Monday, August 07, 2006

The Strangest Night of My Life.

I’ve had strange nights. We all have. The nights you’re forced to converse with someone on coke who threatens to shoot you with a pellet gun if you take the LP of Jim Morrison reciting poetry off the turntable, or getting into a conversation at a diner with a drag queen with bleary raccoon mascara, eating pancakes at 3:30 in the morning.

These things will happen if you’re a reasonably adventurous person willing to go with the flow.

The strangest night of my life, however, happened recently, long after I have dropped from the flow into the back bay where the fish all go to bed at 10 pm without fail.

Like all things, some back story is needed. Here in San Francisco we had an amusement park called “Playland-at-the-Beach”. Playland at the Beach was an amusement park that opened in 1927 and closed in 1972. The park was modeled after New York City's Coney Island, which contained roller coasters, ferris wheels, merry go-rounds, fun house and a carnival midway. I was all of three when it shut down, but my older brother has memories of it, particularly of the evil Laffing Sal, a mechanical clown with a satanic laugh that greeted you as you entered the park. (I’ve seen a Laffing Sal in action at a museum, and yes indeed, she is evil. See image below and prepare for fever dreams.)

The whole caboodle shut down in ’72 as it attracted junkies and the like.

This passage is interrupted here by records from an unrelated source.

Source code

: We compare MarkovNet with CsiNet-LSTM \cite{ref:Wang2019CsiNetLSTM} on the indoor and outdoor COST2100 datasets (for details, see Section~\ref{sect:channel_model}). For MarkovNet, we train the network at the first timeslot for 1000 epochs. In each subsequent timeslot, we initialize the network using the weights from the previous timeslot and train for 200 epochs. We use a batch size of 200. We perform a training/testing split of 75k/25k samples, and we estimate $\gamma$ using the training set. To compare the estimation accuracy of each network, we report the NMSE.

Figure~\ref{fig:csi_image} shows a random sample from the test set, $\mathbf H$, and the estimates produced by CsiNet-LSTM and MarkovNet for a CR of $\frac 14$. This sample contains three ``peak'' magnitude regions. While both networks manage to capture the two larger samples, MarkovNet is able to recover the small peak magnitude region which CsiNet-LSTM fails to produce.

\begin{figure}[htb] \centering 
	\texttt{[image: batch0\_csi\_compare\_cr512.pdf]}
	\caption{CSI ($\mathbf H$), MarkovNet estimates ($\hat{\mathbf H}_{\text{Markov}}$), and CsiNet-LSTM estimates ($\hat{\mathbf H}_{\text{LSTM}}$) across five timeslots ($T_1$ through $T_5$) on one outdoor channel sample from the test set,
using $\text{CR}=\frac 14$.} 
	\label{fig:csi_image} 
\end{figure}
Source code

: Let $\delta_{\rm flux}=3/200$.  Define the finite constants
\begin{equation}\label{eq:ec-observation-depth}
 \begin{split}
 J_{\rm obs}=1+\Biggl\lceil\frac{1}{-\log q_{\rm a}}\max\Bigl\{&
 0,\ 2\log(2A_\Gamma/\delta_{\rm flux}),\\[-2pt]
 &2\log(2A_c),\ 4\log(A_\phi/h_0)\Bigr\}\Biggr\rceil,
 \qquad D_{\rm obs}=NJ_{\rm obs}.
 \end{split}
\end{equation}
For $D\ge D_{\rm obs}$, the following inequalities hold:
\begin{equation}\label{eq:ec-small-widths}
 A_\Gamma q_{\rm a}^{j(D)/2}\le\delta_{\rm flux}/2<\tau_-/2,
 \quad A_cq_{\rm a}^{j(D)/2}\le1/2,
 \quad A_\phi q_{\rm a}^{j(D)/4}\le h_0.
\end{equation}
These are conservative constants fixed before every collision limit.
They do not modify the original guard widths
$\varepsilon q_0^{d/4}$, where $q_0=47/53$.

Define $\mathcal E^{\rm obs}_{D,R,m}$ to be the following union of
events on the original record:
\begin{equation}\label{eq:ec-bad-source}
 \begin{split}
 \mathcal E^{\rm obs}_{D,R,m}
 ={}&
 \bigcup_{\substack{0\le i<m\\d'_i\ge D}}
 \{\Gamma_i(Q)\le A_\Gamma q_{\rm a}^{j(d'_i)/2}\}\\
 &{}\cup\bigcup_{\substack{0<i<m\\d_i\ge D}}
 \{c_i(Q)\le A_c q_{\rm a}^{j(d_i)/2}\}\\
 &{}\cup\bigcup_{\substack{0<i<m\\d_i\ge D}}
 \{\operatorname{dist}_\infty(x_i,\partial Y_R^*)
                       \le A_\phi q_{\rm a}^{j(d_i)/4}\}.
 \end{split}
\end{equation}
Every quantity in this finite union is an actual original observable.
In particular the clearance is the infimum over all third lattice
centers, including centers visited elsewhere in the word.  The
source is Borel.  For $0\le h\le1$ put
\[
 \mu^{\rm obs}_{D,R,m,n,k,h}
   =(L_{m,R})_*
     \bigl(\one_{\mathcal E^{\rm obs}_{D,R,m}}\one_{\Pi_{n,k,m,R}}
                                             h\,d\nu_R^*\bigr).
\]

Bay Area baby boomers get misty eyed about the whole thing, but like I said, I missed the whole thing. I’m sure the smell of sawdust and vomit and the sight of rats scampering over a passed-out merchant marine under the boardwalk must have been charming.

Anyway, ffwd to a few weeks ago. My boomer brother calls me on a Wednesday night “What are you doing this Saturday? Want to go to a film festival? It’s at a guy’s house.”

First phrase that pops into my head: Snuff film. Second: Donkey show.

“What sort of ‘film festival’”

My brother explains: in an auction to raise money for a museum celebrating Playland at the Beach, a coworker won a private film festival at the house of the museum director, a man who is some sort of film instructor who owns 10,000+ films.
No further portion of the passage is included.